Yeah, known issue. Currently I've no idea how to fix it :(

akie · on Sept 16, 2012

I'm very impressed. Can you post some more examples online, some non-technical PDFs for example? I'm curious how well it does 'generic' PDFs (for example magazine layouts).

coolwanglu · on Sept 16, 2012

What do you suggest? I don't have one in my mind now.

SeanDav · on Sept 16, 2012

Sorry for the very noob question, but how do you actually get this to run on a windows XP system?

I just want to run a quick test, but it seems I have to build the project - is that correct?

lectrick · on Sept 17, 2012

Step 1: Only use Windows for games. Fire up a *nix VM, fullscreen it and get real work done in the big boy's open source developer land :)

coolwanglu · on Sept 16, 2012

You may build it with CYGWIN.

corry · on Sept 16, 2012

Very cool, definitely an area where there needs to be lots of work done.

What is browser compatibility like? Is IE8 supported?

Edit: removed reference to HTML5/canvas, didn't see any in the source HTML.

coolwanglu · on Sept 17, 2012

AFAIK, IE8 doesn't support enough HTML5 stuffs, so no. IE9 should be OK

guilloche · on Sept 16, 2012

Amazing, Can the same trick be used for latex=>html? It would be better than tth which is also very good.

coolwanglu · on Sept 16, 2012

of course you can compile latex to pdf first

neurostimulant · on Sept 16, 2012

Very cool! This is exactly what I need. I'm going to play with it for a while.

Genmutant · on Sept 16, 2012

Has somebody already built it for Windows and could upload the binary?

coolwanglu · on Sept 17, 2012

I've tried and succeeded with CYGWIN. But no idea how can I distribute the package with the dependencies.

coolwanglu · on Sept 17, 2012

Please try with commit f02e1d4 if any of you cannot build it on Mac

dutchbrit · on Sept 16, 2012

What about complex vectors with gradients etc?

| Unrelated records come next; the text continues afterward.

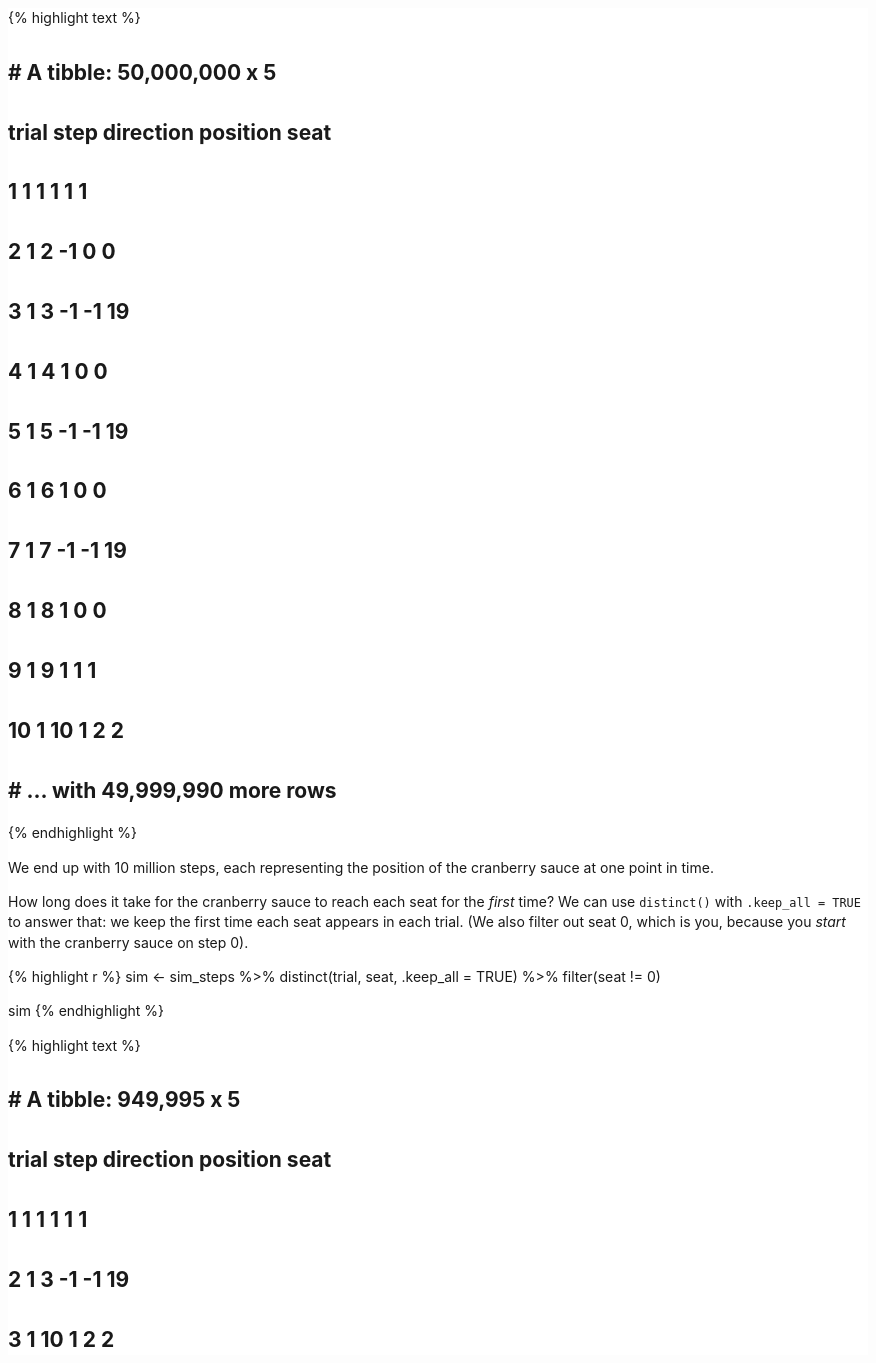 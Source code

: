 

{% highlight text %}
## # A tibble: 50,000,000 x 5
##    trial  step direction position  seat
##    <int> <int>     <dbl>    <dbl> <dbl>
##  1     1     1         1        1     1
##  2     1     2        -1        0     0
##  3     1     3        -1       -1    19
##  4     1     4         1        0     0
##  5     1     5        -1       -1    19
##  6     1     6         1        0     0
##  7     1     7        -1       -1    19
##  8     1     8         1        0     0
##  9     1     9         1        1     1
## 10     1    10         1        2     2
## # … with 49,999,990 more rows
{% endhighlight %}

We end up with 10 million steps, each representing the position of the cranberry sauce at one point in time.

How long does it take for the cranberry sauce to reach each seat for the *first* time? We can use `distinct()` with `.keep_all = TRUE` to answer that: we keep the first time each seat appears in each trial. (We also filter out seat 0, which is you, because you *start* with the cranberry sauce on step 0).


{% highlight r %}
sim <- sim_steps %>%
  distinct(trial, seat, .keep_all = TRUE) %>%
  filter(seat != 0)

sim
{% endhighlight %}



{% highlight text %}
## # A tibble: 949,995 x 5
##    trial  step direction position  seat
##    <int> <int>     <dbl>    <dbl> <dbl>
##  1     1     1         1        1     1
##  2     1     3        -1       -1    19
##  3     1    10         1        2     2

coolwanglu · on Sept 16, 2012

Just go head, try and be pleased.

additive · on Sept 16, 2012

Is it faster than pdftohtml?

coolwanglu · on Sept 17, 2012

Probably not, as font conversion is slow. pdftohtml does not extract fonts for now.

Evbn · on Sept 16, 2012

Technically impressive, but what systems can render HTML and JS but not PDF?

nilliams · on Sept 16, 2012

There are also various use-cases for doing this as part of a larger product. Say you need to take a customer's crappy PDFs & reformat them for display within a web app, on a public display or to send as an HTML email. You could use this tool, convert to HTML, then drop in your own CSS stylesheet to reformat it. If your customer had many of said crappy PDFs you could no-doubt automate the whole process.

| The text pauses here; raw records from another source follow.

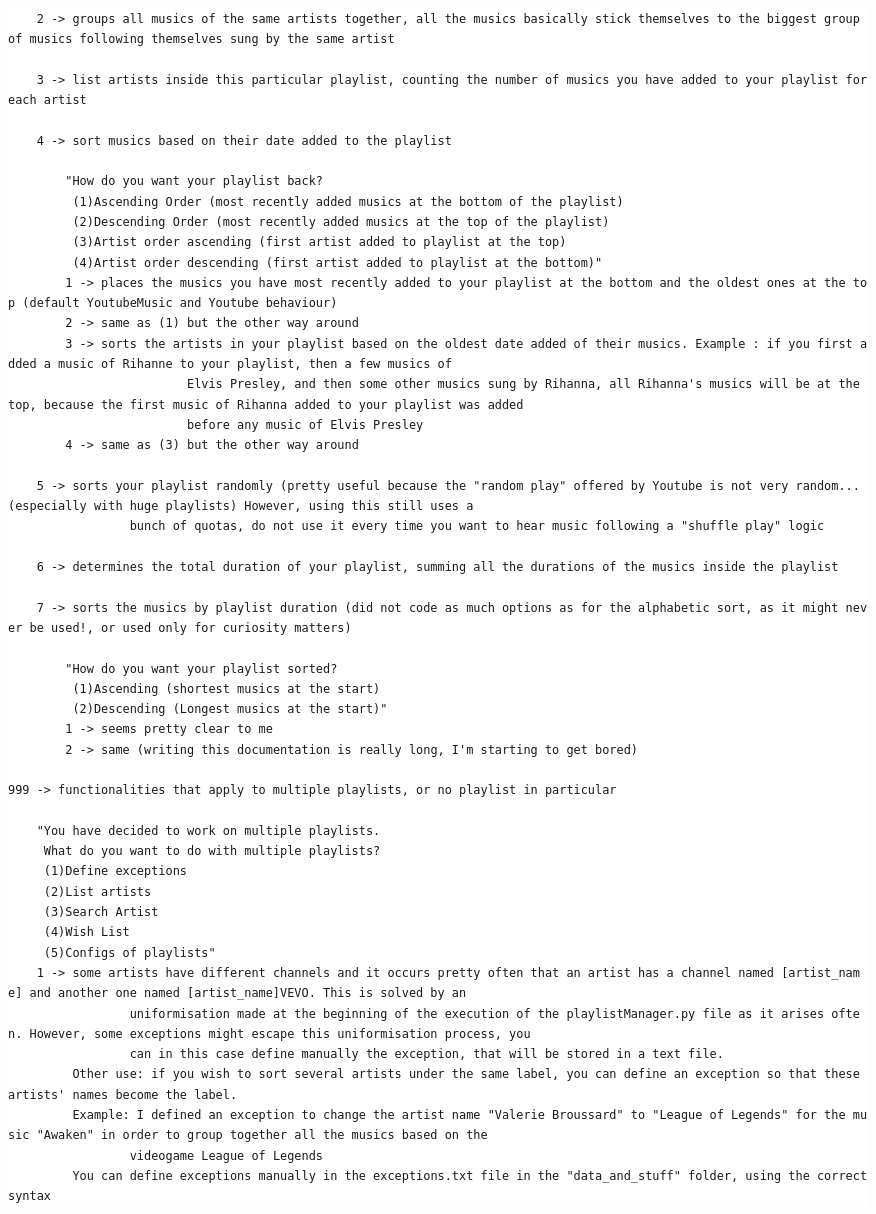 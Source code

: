 		2 -> groups all musics of the same artists together, all the musics basically stick themselves to the biggest group of musics following themselves sung by the same artist
		
		3 -> list artists inside this particular playlist, counting the number of musics you have added to your playlist for each artist

		4 -> sort musics based on their date added to the playlist
		
			"How do you want your playlist back?
			 (1)Ascending Order (most recently added musics at the bottom of the playlist)
			 (2)Descending Order (most recently added musics at the top of the playlist)
			 (3)Artist order ascending (first artist added to playlist at the top)
			 (4)Artist order descending (first artist added to playlist at the bottom)"
			1 -> places the musics you have most recently added to your playlist at the bottom and the oldest ones at the top (default YoutubeMusic and Youtube behaviour)
			2 -> same as (1) but the other way around
			3 -> sorts the artists in your playlist based on the oldest date added of their musics. Example : if you first added a music of Rihanne to your playlist, then a few musics of
                             Elvis Presley, and then some other musics sung by Rihanna, all Rihanna's musics will be at the top, because the first music of Rihanna added to your playlist was added
                             before any music of Elvis Presley
			4 -> same as (3) but the other way around

		5 -> sorts your playlist randomly (pretty useful because the "random play" offered by Youtube is not very random...(especially with huge playlists) However, using this still uses a
                     bunch of quotas, do not use it every time you want to hear music following a "shuffle play" logic

		6 -> determines the total duration of your playlist, summing all the durations of the musics inside the playlist

		7 -> sorts the musics by playlist duration (did not code as much options as for the alphabetic sort, as it might never be used!, or used only for curiosity matters)

			"How do you want your playlist sorted?
			 (1)Ascending (shortest musics at the start)
			 (2)Descending (Longest musics at the start)"
			1 -> seems pretty clear to me
			2 -> same (writing this documentation is really long, I'm starting to get bored)

	999 -> functionalities that apply to multiple playlists, or no playlist in particular

		"You have decided to work on multiple playlists.
		 What do you want to do with multiple playlists?
		 (1)Define exceptions
		 (2)List artists
		 (3)Search Artist
		 (4)Wish List
		 (5)Configs of playlists"
		1 -> some artists have different channels and it occurs pretty often that an artist has a channel named [artist_name] and another one named [artist_name]VEVO. This is solved by an
                     uniformisation made at the beginning of the execution of the playlistManager.py file as it arises often. However, some exceptions might escape this uniformisation process, you
                     can in this case define manually the exception, that will be stored in a text file. 
		     Other use: if you wish to sort several artists under the same label, you can define an exception so that these artists' names become the label.
		     Example: I defined an exception to change the artist name "Valerie Broussard" to "League of Legends" for the music "Awaken" in order to group together all the musics based on the
                     videogame League of Legends
		     You can define exceptions manually in the exceptions.txt file in the "data_and_stuff" folder, using the correct syntax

Needless to say I had to do something pretty similar recently, though I ended up having to ask the customer to provide better source data than the PDFs they initially sent. This tool could have been very useful at the time, hope to give it a spin soon.

rabidsnail · on Sept 16, 2012

Firefox and IE on Windows.

Evbn · on Sept 16, 2012

Is it possible to reflow the page, at least in simple cases like 2-column documents? That would be awesome for mobile.

coolwanglu · on Sept 16, 2012

That's beyond the scope of pdf2htmlEX.

mgualt · on Sept 16, 2012

Indeed, and I hope it stays out of scope forever. The idea of reflow is anathema to the idea of typesetting, as far as I can see.